## Activity
Only those lines in the data below from the line containing "I think Facebook's" through the line containing "of social media.", both included, should be restated word for word.

## Stored data entries
• • •
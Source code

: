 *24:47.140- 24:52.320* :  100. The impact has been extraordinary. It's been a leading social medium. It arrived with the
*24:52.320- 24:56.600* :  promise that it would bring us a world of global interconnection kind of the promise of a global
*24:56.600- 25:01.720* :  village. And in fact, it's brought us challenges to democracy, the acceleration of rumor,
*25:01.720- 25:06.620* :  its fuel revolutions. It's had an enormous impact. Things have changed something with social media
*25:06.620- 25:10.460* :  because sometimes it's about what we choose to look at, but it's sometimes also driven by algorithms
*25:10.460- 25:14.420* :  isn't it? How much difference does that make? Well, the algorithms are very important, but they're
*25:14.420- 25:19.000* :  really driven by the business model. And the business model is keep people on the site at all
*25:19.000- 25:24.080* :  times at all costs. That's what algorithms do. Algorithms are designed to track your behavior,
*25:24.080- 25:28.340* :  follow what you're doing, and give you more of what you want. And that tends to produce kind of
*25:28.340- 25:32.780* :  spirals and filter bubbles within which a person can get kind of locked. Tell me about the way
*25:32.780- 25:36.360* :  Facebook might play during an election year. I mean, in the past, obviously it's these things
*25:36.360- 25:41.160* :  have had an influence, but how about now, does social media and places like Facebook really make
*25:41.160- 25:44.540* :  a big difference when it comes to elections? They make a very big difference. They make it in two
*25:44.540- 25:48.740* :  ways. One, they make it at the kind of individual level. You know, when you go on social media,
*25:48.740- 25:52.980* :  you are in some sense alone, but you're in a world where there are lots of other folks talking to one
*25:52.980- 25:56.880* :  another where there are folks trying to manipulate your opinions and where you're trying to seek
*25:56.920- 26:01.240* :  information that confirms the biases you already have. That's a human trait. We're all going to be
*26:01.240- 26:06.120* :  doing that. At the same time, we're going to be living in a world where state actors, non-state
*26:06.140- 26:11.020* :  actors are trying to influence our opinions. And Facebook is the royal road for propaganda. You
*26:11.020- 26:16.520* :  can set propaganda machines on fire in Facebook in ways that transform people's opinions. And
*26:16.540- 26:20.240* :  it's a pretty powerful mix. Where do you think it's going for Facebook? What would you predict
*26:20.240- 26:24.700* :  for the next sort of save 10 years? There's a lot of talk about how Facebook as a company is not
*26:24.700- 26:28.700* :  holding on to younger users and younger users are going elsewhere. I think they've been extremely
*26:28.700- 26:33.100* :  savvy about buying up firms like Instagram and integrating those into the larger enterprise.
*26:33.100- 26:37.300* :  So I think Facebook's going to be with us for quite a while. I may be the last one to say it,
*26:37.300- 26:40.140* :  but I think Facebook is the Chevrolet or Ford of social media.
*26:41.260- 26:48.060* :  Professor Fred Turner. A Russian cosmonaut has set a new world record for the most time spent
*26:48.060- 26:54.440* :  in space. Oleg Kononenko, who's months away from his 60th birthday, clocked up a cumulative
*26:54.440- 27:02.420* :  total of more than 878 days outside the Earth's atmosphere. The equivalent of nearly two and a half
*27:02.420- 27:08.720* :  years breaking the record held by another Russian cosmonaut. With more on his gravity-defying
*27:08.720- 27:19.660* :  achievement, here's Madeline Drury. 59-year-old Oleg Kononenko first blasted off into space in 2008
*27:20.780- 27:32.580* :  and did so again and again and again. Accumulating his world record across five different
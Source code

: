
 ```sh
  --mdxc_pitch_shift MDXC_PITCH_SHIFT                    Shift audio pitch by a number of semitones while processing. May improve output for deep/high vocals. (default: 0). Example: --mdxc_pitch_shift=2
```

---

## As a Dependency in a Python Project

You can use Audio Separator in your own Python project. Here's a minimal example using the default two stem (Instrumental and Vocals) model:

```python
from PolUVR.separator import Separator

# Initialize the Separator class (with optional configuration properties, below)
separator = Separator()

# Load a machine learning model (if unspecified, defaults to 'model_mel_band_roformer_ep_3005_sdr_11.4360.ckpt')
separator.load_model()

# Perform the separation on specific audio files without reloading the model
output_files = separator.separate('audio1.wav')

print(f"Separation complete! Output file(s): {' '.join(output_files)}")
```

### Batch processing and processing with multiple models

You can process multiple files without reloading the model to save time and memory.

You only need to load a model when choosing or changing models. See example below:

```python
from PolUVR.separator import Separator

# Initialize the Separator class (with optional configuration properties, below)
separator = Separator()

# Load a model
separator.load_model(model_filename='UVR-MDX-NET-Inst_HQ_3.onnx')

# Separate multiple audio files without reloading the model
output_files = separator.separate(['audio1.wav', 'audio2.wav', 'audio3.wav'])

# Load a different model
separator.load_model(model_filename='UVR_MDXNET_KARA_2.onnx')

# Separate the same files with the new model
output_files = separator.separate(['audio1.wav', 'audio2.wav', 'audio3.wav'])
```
• • •
## Response area
*26:33.100- 26:37.300* :  So I think Facebook's going to be with us for quite a while. I may be the last one to say it,
*26:37.300- 26:40.140* :  but I think Facebook is the Chevrolet or Ford of social media.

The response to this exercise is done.